Wednesday, January 27, 2016

Looking back but moving forward...

Sorry it's a long one!!

I have to say that through this last year, I have felt very weak at times, wanting to give up at others, and feeling extremely overwhelmed by all the tasks that I was now solely responsible for.

And as annoying as it got to hear so many people tell me how strong I was and that I was an inspiration to them for how I was dealing with things in my life under the current situation, I didn't see it, I didn't feel it - but deep down that's what kept me afloat when I was all but sinking.  My struggles have been real and they have been hard, they've been emotional, spiritual, and physical.  And when you feel like your whole world was yanked from under your feet trying to find solid ground again becomes difficult.  At times it doesn't feel possible.  I'm not perfect, I struggle with lots of things, but I try to be a good person and do what's right and when I realize I've gotten of course, I do what's needed to make those course corrections.

I have friends right now facing their own struggles.  One's I don't want! One's I think are very TOUGH compared to mine.  But if I could make their burdens any lighter I would in a heartbeat.

My wish is for everyone to not be so quick to pass judgement on someone else.  That person might just be having some real struggles going on that you know nothing of, and they might be a pivotal point where your actions towards them, or your words said aloud to them can push them over the edge if they aren't kind words.  We need to look for the good in others.

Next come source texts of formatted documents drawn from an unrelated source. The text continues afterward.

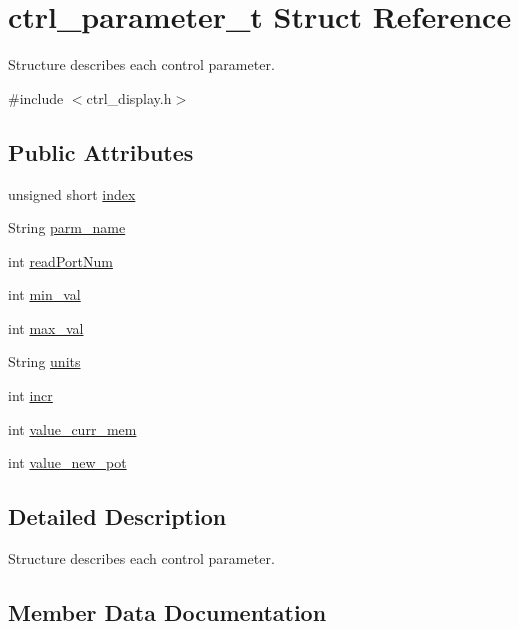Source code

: \hypertarget{structctrl__parameter__t}{}\section{ctrl\+\_\+parameter\+\_\+t Struct Reference}
\label{structctrl__parameter__t}


Structure describes each control parameter.  




{\ttfamily \#include $<$ctrl\+\_\+display.\+h$>$}

\subsection*{Public Attributes}
\begin{DoxyCompactItemize}
\item 
unsigned short \hyperlink{structctrl__parameter__t_a7e917570c0ce853f517de82df398872d}{index}
\item 
String \hyperlink{structctrl__parameter__t_abf436e3e7d0aaff9ddeb0d28142bb7bb}{parm\+\_\+name}
\item 
int \hyperlink{structctrl__parameter__t_a55d700a3a519930eaabfd70bc415f4c7}{read\+Port\+Num}
\item 
int \hyperlink{structctrl__parameter__t_a5bea3ab520dfdf3c27f3f2baa81a4c36}{min\+\_\+val}
\item 
int \hyperlink{structctrl__parameter__t_ae727cbfc1947a7b682ee612fac91f2a3}{max\+\_\+val}
\item 
String \hyperlink{structctrl__parameter__t_a7a93a351592474570841e1b2d62e1cf6}{units}
\item 
int \hyperlink{structctrl__parameter__t_a7b4cc9774f3fb3fd21628f7a49d02bb0}{incr}
\item 
int \hyperlink{structctrl__parameter__t_a27972935b10fcdcad8fa3cd014c56ad0}{value\+\_\+curr\+\_\+mem}
\item 
int \hyperlink{structctrl__parameter__t_aa8dfbbc9a426a42a61ba6a6c0b5e5128}{value\+\_\+new\+\_\+pot}
\end{DoxyCompactItemize}


\subsection{Detailed Description}
Structure describes each control parameter. 

\subsection{Member Data Documentation}
\mbox{\label{structctrl__parameter__t_a7b4cc9774f3fb3fd21628f7a49d02bb0}} 
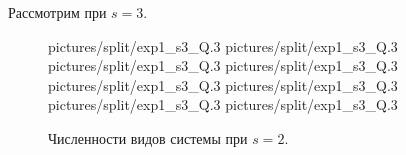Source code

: Рассмотрим при \(s=3\).
\begin{figure}[H]
    \centering
       {pictures/split/exp1_s3_Q}{.3}
      {pictures/split/exp1_s3_Q}{.3}
      {pictures/split/exp1_s3_Q}{.3}
      {pictures/split/exp1_s3_Q}{.3}
      {pictures/split/exp1_s3_Q}{.3}
      {pictures/split/exp1_s3_Q}{.3}
     {pictures/split/exp1_s3_Q}{.3}
     {pictures/split/exp1_s3_Q}{.3}
\caption{Численности видов системы при \(s=2\).}  \label{fig:split_exp1_s3}
\end{figure}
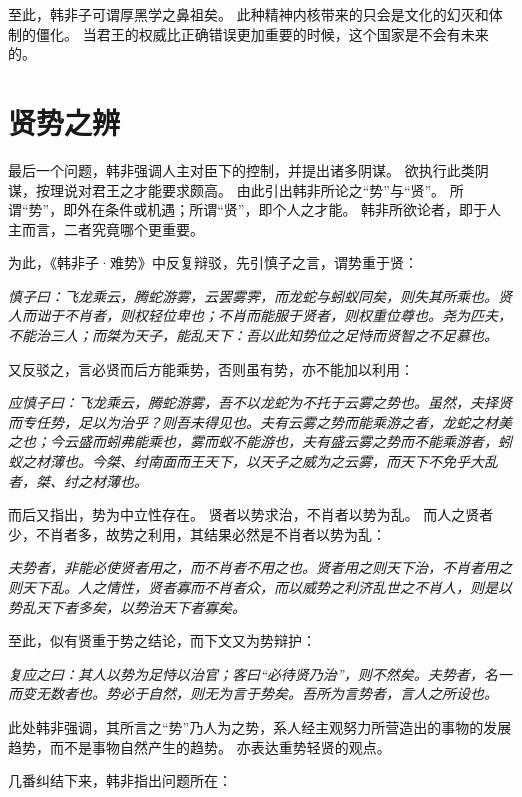 \documentclass[11pt]{article}
\begin{document}
\par

至此，韩非子可谓厚黑学之鼻祖矣。
此种精神内核带来的只会是文化的幻灭和体制的僵化。
当君王的权威比正确错误更加重要的时候，这个国家是不会有未来的。
  
\section{贤势之辨}
最后一个问题，韩非强调人主对臣下的控制，并提出诸多阴谋。
欲执行此类阴谋，按理说对君王之才能要求颇高。
由此引出韩非所论之“势”与“贤”。
所谓“势”，即外在条件或机遇；所谓“贤”，即个人之才能。
韩非所欲论者，即于人主而言，二者究竟哪个更重要。

\par
  
为此，《韩非子·难势》中反复辩驳，先引慎子之言，谓势重于贤：

\textit{慎子曰：飞龙乘云，腾蛇游雾，云罢雾霁，而龙蛇与蚓蚁同矣，则失其所乘也。贤人而诎于不肖者，则权轻位卑也；不肖而能服于贤者，则权重位尊也。尧为匹夫，不能治三人；而桀为天子，能乱天下：吾以此知势位之足恃而贤智之不足慕也。}

又反驳之，言必贤而后方能乘势，否则虽有势，亦不能加以利用：

\textit{应慎子曰：飞龙乘云，腾蛇游雾，吾不以龙蛇为不托于云雾之势也。虽然，夫择贤而专任势，足以为治乎？则吾未得见也。夫有云雾之势而能乘游之者，龙蛇之材美之也；今云盛而蚓弗能乘也，雾而蚁不能游也，夫有盛云雾之势而不能乘游者，蚓蚁之材薄也。今桀、纣南面而王天下，以天子之威为之云雾，而天下不免乎大乱者，桀、纣之材薄也。}

而后又指出，势为中立性存在。
贤者以势求治，不肖者以势为乱。
而人之贤者少，不肖者多，故势之利用，其结果必然是不肖者以势为乱：

\textit{夫势者，非能必使贤者用之，而不肖者不用之也。贤者用之则天下治，不肖者用之则天下乱。人之情性，贤者寡而不肖者众，而以威势之利济乱世之不肖人，则是以势乱天下者多矣，以势治天下者寡矣。}

至此，似有贤重于势之结论，而下文又为势辩护：

\textit{复应之曰：其人以势为足恃以治官；客曰“必待贤乃治”，则不然矣。夫势者，名一而变无数者也。势必于自然，则无为言于势矣。吾所为言势者，言人之所设也。}

此处韩非强调，其所言之“势”乃人为之势，系人经主观努力所营造出的事物的发展趋势，而不是事物自然产生的趋势。
亦表达重势轻贤的观点。

\par

几番纠结下来，韩非指出问题所在：
\end{document}
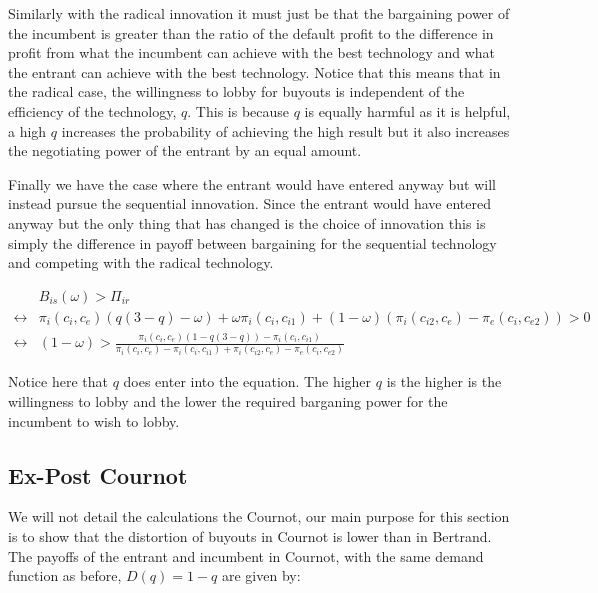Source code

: Similarly with the radical innovation it must just be that the bargaining power of the incumbent is greater than the ratio of the default profit to the difference in profit from what the incumbent can achieve with the best technology and what the entrant can achieve with the best technology. Notice that this means that in the radical case, the willingness to lobby for buyouts is independent of the efficiency of the technology, $q$. This is because $q$ is equally harmful as it is helpful, a high $q$ increases the probability of achieving the high result but it also increases the negotiating power of the entrant by an equal amount. 

Finally we have the case where the entrant would have entered anyway but will instead pursue the sequential innovation. Since the entrant would have entered anyway but the only thing that has changed is the choice of innovation this is simply the difference in payoff between bargaining for the sequential technology and competing with the radical technology. 

\begin{align*}
&B_{is}(\omega)>\Pi_{ir} \\
\leftrightarrow &\pi_i(c_i,c_e)(q(3-q) -\omega) 
+\omega \pi_i(c_i,c_{i1}) 
 +(1-\omega)(\pi_i(c_{i2},c_e)-\pi_e(c_{i},c_{e2})) 
> 0 \\
\leftrightarrow &
(1-\omega)> \frac{\pi_i(c_i,c_e)(1-q(3-q))-\pi_i(c_i,c_{i1})}{\pi_i(c_i,c_e)-\pi_i(c_i,c_{i1})+\pi_i(c_{i2},c_e)-\pi_e(c_{i},c_{e2})}  
\end{align*}

Notice here that $q$ does enter into the equation. The higher $q$ is the higher is the willingness to lobby and the lower the required barganing power for the incumbent to wish to lobby. 

\subsection{Ex-Post Cournot}

We will not detail the calculations the Cournot, our main purpose for this section is to show that the distortion of buyouts in Cournot is lower than in Bertrand. The payoffs of the entrant and incumbent in Cournot, with the same demand function as before, $D(q)=1-q$ are given by:

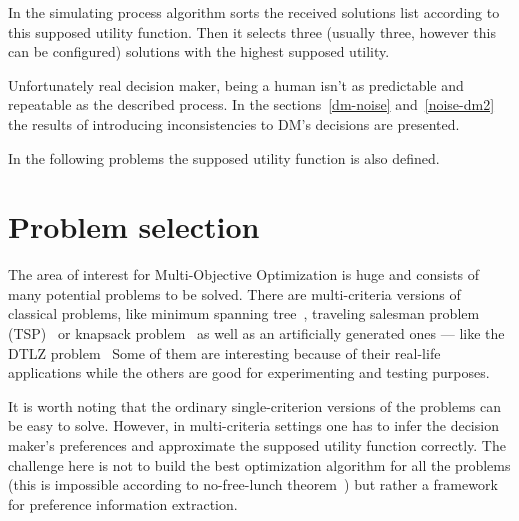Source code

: In the simulating process algorithm sorts the received solutions list
according to this supposed utility function. Then it selects three (usually
three, however this can be configured) solutions with the highest supposed
utility.

Unfortunately real decision maker, being a human isn't as predictable and
repeatable as the described process. In the sections~\ref{dm-noise}
and~\ref{noise-dm2} the results of introducing inconsistencies to DM's
decisions are presented.

In the following problems the supposed utility function is also defined.

\section{Problem selection}

The area of interest for Multi-Objective Optimization is huge and consists of
many potential problems to be solved. There are multi-criteria versions of
classical problems, like minimum spanning tree~\cite{GH85}, traveling salesman
problem (TSP)~\cite{CRS+01} or knapsack problem~\cite{PGP10} as well as an
artificially generated ones --- like the DTLZ problem~\cite{DTL+02} Some of
them are interesting because of their real-life applications while the others
are good for experimenting and testing purposes.

It is worth noting that the ordinary single-criterion versions of the problems
can be easy to solve. However, in multi-criteria settings one has to infer the
decision maker's preferences and approximate the supposed utility function
correctly. The challenge here is not to build the best optimization algorithm
for all the problems (this is impossible according to no-free-lunch
theorem~\cite{WM97}) but rather a framework for preference information
extraction.

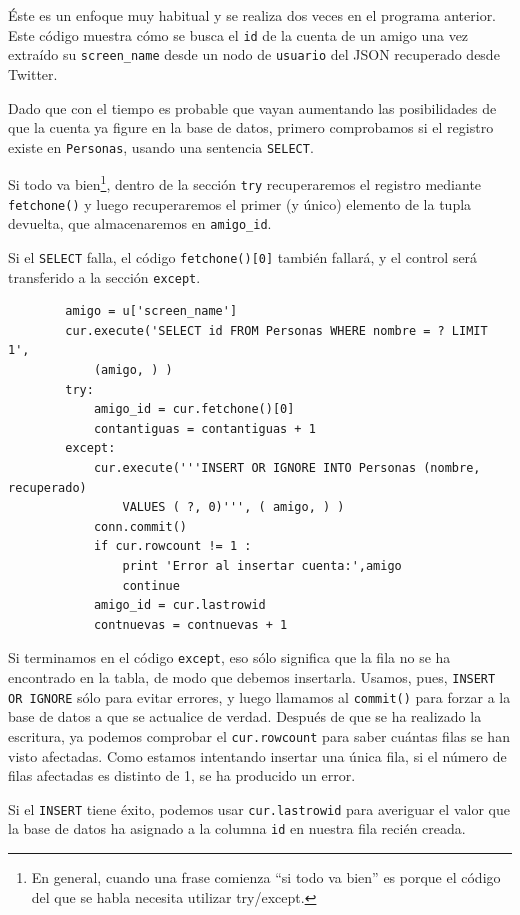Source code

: Éste es un enfoque muy habitual y se realiza dos veces en el programa anterior.
Este código muestra cómo se busca el {\tt id} de la
cuenta de un amigo una vez extraído su \verb"screen_name"
desde un nodo de {\tt usuario} del JSON recuperado desde Twitter.

Dado que con el tiempo es probable que vayan aumentando las posibilidades de que la cuenta
ya figure en la base de datos, primero comprobamos si el registro
existe en {\tt Personas}, usando una sentencia {\tt SELECT}.

Si todo va bien\footnote{En general, cuando una frase comienza
``si todo va bien''	es porque el código del que se habla necesita
utilizar try/except.}, dentro de la sección {\tt try} recuperaremos el
registro mediante {\tt fetchone()} y luego recuperaremos el
primer (y único) elemento de la tupla devuelta, que almacenaremos en
\verb"amigo_id".

Si el {\tt SELECT} falla, el código {\tt fetchone()[0]} también fallará,
y el control será transferido a la sección {\tt except}.

\beforeverb
\begin{verbatim}
        amigo = u['screen_name']
        cur.execute('SELECT id FROM Personas WHERE nombre = ? LIMIT 1',
            (amigo, ) )
        try:
            amigo_id = cur.fetchone()[0]
            contantiguas = contantiguas + 1
        except:
            cur.execute('''INSERT OR IGNORE INTO Personas (nombre, recuperado) 
                VALUES ( ?, 0)''', ( amigo, ) )
            conn.commit()
            if cur.rowcount != 1 :
                print 'Error al insertar cuenta:',amigo
                continue
            amigo_id = cur.lastrowid
            contnuevas = contnuevas + 1
\end{verbatim}
\afterverb
%
Si terminamos en el código {\tt except}, eso sólo significa que la fila
no se ha encontrado en la tabla, de modo que debemos insertarla. Usamos, pues,
{\tt INSERT OR IGNORE} sólo para evitar errores, y luego llamamos al {\tt commit()} para
forzar a la base de datos a que se actualice de verdad. Después de que se ha realizado la escritura,
ya podemos comprobar el {\tt cur.rowcount} para saber cuántas filas se han visto afectadas. Como
estamos intentando insertar una única fila, si el número de
filas afectadas es distinto de 1, se ha producido un error.

Si el {\tt INSERT} tiene éxito, podemos usar {\tt cur.lastrowid}
para averiguar el valor que la base de datos ha asignado a la columna {\tt id}
en nuestra fila recién creada.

After all we are all children of a loving heavenly father - who loves us and we should love him.

If it wasn't for everyone who has prayed and might be praying still for my kids and I - I'd for sure be swallowed up in the massive depths of despair and loneliness never to surface and be social and helpful ever again.  I know I say I have to do everything alone now that Chris has been gone for over 14 months, but really I know I'm not doing it alone.  Sometimes my vision gets clouded over and I don't exactly see the help from others.  Sometimes it's just a simple comment, a smile, or a hug - or leaders and friends that do so much for my children that I can't do.

The burden has been heavy at times, until I reach heavenward and invoke the powers of the atonement to help ease the pains and grief that I'm experiencing.   Even as I write this, my eyes are drenched with tears knowing where I was when this all happened and where I am now and where I'm headed still.

Everyday we have a chance to make a difference and I'm so grateful that so many of you have reached out to me right when it was needed.  Loosing a spouse (or any loved one) isn't easy with or without the gospel.  But with the gospel it is more bearable and becomes easier to carry that load. Just because you might be a good person doesn't mean "bad or terrible" things aren't going to happen.  It's how you deal and handle it that defines who you are.

I was feeling weak, very weak for awhile, but I feel I've found my footing again and am pressing forward with a steadfastness in Christ and holding firm to the rod that will take me back to my heavenly father, and I hope that along the way I can help others that are struggling. I know the realness of it, and how easy it is to slip into not thinking its worth it, but you know what it is!

Life is worth living and it's our privilege to be here!  We have bad times and hard days but we're not designed to be sad and depressed because things aren't going according to plan.  And if it's not going according to your plan then maybe that's the lords way of saying I have a different plan for you.